» **Prompt**:
Gather, from the listing beneath this task, every line holding the string "theoremstyle".

» **Records supplied**:
=== Begin Enclosure ===

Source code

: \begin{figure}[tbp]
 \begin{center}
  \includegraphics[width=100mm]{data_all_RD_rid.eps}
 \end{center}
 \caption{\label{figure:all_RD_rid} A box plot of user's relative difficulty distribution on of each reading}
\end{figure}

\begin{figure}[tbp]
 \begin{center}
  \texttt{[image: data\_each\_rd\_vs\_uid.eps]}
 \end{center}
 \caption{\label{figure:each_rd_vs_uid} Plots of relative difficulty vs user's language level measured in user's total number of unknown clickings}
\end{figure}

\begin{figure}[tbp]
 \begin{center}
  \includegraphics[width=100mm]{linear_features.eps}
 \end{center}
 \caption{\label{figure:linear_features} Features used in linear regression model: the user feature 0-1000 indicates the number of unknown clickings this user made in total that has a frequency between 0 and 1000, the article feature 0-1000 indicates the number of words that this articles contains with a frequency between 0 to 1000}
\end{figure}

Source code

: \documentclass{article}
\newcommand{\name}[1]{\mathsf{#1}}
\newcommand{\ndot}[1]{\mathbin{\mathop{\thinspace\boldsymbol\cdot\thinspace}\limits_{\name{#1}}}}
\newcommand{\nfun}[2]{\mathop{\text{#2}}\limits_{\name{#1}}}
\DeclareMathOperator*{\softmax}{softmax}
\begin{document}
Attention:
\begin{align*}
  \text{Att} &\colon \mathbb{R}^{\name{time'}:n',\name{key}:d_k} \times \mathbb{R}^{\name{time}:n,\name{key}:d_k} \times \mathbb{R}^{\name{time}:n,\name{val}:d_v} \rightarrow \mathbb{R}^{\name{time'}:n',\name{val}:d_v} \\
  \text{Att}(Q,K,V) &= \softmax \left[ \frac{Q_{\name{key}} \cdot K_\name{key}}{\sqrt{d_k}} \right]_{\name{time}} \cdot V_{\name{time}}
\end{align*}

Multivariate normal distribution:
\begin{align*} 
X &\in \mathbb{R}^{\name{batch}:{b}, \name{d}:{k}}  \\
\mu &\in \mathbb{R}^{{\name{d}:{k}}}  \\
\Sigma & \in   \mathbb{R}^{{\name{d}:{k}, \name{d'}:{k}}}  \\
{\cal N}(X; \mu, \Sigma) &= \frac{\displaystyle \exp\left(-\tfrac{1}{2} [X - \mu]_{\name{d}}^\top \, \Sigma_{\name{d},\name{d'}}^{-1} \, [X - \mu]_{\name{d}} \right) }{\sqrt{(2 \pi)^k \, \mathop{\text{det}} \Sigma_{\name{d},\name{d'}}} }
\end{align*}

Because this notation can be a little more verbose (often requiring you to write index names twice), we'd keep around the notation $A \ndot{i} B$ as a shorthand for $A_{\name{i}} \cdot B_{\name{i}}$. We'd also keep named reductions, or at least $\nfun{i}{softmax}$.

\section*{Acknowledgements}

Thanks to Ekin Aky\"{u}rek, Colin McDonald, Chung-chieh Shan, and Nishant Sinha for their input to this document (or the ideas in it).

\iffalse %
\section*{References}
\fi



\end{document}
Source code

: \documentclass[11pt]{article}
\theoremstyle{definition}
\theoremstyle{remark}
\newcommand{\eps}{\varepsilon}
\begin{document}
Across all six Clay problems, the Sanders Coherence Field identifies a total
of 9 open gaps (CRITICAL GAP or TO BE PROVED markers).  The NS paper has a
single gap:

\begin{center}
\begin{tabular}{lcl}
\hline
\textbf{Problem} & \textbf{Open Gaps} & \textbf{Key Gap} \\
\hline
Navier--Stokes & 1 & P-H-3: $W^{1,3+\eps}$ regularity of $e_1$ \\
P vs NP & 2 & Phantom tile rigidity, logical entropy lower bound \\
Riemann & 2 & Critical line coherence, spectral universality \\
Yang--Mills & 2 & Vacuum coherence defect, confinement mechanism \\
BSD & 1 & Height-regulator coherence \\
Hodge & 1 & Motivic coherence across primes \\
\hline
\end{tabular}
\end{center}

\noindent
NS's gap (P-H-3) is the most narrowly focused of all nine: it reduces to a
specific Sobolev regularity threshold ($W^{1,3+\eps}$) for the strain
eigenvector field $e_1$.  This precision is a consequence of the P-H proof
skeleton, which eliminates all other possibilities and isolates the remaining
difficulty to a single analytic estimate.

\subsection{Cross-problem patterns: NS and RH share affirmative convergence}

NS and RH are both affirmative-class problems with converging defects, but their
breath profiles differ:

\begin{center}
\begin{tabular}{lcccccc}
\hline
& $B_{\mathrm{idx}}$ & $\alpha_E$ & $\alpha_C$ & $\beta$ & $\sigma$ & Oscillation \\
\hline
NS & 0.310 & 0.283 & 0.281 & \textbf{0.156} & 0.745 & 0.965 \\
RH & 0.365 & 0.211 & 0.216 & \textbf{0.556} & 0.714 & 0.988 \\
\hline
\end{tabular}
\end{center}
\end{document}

=== End Enclosure ===

» **Response to this exercise**:
\theoremstyle{definition}
\theoremstyle{remark}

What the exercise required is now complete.